Top of Listed records

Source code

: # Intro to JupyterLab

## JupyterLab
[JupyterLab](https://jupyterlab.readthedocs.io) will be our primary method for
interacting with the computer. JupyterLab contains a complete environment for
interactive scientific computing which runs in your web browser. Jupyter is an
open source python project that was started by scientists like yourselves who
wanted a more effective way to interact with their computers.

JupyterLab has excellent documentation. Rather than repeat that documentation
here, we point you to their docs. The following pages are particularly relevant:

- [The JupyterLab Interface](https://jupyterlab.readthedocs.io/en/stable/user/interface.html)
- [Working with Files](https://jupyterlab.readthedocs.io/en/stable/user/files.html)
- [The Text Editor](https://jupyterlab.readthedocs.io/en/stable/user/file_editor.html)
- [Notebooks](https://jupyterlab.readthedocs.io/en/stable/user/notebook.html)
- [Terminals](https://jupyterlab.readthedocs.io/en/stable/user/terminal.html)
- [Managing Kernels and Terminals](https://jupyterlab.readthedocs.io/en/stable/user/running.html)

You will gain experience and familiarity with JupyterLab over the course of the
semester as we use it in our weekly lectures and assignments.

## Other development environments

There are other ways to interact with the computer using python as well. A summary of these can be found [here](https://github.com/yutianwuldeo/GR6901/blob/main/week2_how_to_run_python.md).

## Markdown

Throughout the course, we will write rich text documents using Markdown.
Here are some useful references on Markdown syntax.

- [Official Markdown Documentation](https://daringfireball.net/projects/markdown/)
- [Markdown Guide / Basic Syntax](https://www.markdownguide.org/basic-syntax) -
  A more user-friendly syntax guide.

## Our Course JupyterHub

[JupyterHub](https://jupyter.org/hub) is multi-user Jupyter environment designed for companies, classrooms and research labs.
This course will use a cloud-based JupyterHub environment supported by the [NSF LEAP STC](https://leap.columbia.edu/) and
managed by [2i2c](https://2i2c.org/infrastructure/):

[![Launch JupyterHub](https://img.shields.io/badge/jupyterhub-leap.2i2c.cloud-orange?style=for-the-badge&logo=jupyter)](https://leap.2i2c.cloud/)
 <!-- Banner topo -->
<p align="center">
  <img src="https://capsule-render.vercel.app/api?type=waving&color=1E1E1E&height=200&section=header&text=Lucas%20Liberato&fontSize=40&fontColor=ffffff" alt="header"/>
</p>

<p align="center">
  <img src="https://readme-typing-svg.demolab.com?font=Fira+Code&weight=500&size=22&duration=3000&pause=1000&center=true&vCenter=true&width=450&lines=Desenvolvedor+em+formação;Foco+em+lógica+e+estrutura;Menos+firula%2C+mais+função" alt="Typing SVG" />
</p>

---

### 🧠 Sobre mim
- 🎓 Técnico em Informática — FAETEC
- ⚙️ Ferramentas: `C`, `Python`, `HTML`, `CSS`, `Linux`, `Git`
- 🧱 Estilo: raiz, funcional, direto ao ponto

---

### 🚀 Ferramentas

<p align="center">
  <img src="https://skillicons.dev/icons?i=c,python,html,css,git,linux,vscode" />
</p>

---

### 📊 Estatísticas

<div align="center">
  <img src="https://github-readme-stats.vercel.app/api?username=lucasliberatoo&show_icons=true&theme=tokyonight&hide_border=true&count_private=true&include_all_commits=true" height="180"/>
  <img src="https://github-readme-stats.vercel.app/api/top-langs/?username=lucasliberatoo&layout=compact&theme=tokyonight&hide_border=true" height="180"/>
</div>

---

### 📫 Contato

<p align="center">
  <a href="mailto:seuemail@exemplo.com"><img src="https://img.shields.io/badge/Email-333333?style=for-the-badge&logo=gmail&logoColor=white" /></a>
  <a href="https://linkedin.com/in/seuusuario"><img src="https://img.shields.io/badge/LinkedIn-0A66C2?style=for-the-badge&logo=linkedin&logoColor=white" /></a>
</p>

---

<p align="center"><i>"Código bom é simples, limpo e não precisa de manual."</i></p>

Bottom of Listed records

Brief: Every record must be set down again exactly.

Written solution:
Source code

: # Intro to JupyterLab

## JupyterLab
[JupyterLab](https://jupyterlab.readthedocs.io) will be our primary method for
interacting with the computer. JupyterLab contains a complete environment for
interactive scientific computing which runs in your web browser. Jupyter is an
open source python project that was started by scientists like yourselves who
wanted a more effective way to interact with their computers.

JupyterLab has excellent documentation. Rather than repeat that documentation
here, we point you to their docs. The following pages are particularly relevant:

- [The JupyterLab Interface](https://jupyterlab.readthedocs.io/en/stable/user/interface.html)
- [Working with Files](https://jupyterlab.readthedocs.io/en/stable/user/files.html)
- [The Text Editor](https://jupyterlab.readthedocs.io/en/stable/user/file_editor.html)
- [Notebooks](https://jupyterlab.readthedocs.io/en/stable/user/notebook.html)
- [Terminals](https://jupyterlab.readthedocs.io/en/stable/user/terminal.html)
- [Managing Kernels and Terminals](https://jupyterlab.readthedocs.io/en/stable/user/running.html)

You will gain experience and familiarity with JupyterLab over the course of the
semester as we use it in our weekly lectures and assignments.

## Other development environments

There are other ways to interact with the computer using python as well. A summary of these can be found [here](https://github.com/yutianwuldeo/GR6901/blob/main/week2_how_to_run_python.md).

## Markdown

Throughout the course, we will write rich text documents using Markdown.
Here are some useful references on Markdown syntax.

- [Official Markdown Documentation](https://daringfireball.net/projects/markdown/)
- [Markdown Guide / Basic Syntax](https://www.markdownguide.org/basic-syntax) -
  A more user-friendly syntax guide.

## Our Course JupyterHub

[JupyterHub](https://jupyter.org/hub) is multi-user Jupyter environment designed for companies, classrooms and research labs.
This course will use a cloud-based JupyterHub environment supported by the [NSF LEAP STC](https://leap.columbia.edu/) and
managed by [2i2c](https://2i2c.org/infrastructure/):

[![Launch JupyterHub](https://img.shields.io/badge/jupyterhub-leap.2i2c.cloud-orange?style=for-the-badge&logo=jupyter)](https://leap.2i2c.cloud/)
 <!-- Banner topo -->
<p align="center">
  <img src="https://capsule-render.vercel.app/api?type=waving&color=1E1E1E&height=200&section=header&text=Lucas%20Liberato&fontSize=40&fontColor=ffffff" alt="header"/>
</p>

<p align="center">
  <img src="https://readme-typing-svg.demolab.com?font=Fira+Code&weight=500&size=22&duration=3000&pause=1000&center=true&vCenter=true&width=450&lines=Desenvolvedor+em+formação;Foco+em+lógica+e+estrutura;Menos+firula%2C+mais+função" alt="Typing SVG" />
</p>

---

### 🧠 Sobre mim
- 🎓 Técnico em Informática — FAETEC
- ⚙️ Ferramentas: `C`, `Python`, `HTML`, `CSS`, `Linux`, `Git`
- 🧱 Estilo: raiz, funcional, direto ao ponto

---

### 🚀 Ferramentas

<p align="center">
  <img src="https://skillicons.dev/icons?i=c,python,html,css,git,linux,vscode" />
</p>

---

### 📊 Estatísticas

<div align="center">
  <img src="https://github-readme-stats.vercel.app/api?username=lucasliberatoo&show_icons=true&theme=tokyonight&hide_border=true&count_private=true&include_all_commits=true" height="180"/>
  <img src="https://github-readme-stats.vercel.app/api/top-langs/?username=lucasliberatoo&layout=compact&theme=tokyonight&hide_border=true" height="180"/>
</div>

---

### 📫 Contato

<p align="center">
  <a href="mailto:seuemail@exemplo.com"><img src="https://img.shields.io/badge/Email-333333?style=for-the-badge&logo=gmail&logoColor=white" /></a>
  <a href="https://linkedin.com/in/seuusuario"><img src="https://img.shields.io/badge/LinkedIn-0A66C2?style=for-the-badge&logo=linkedin&logoColor=white" /></a>
</p>

---

<p align="center"><i>"Código bom é simples, limpo e não precisa de manual."</i></p>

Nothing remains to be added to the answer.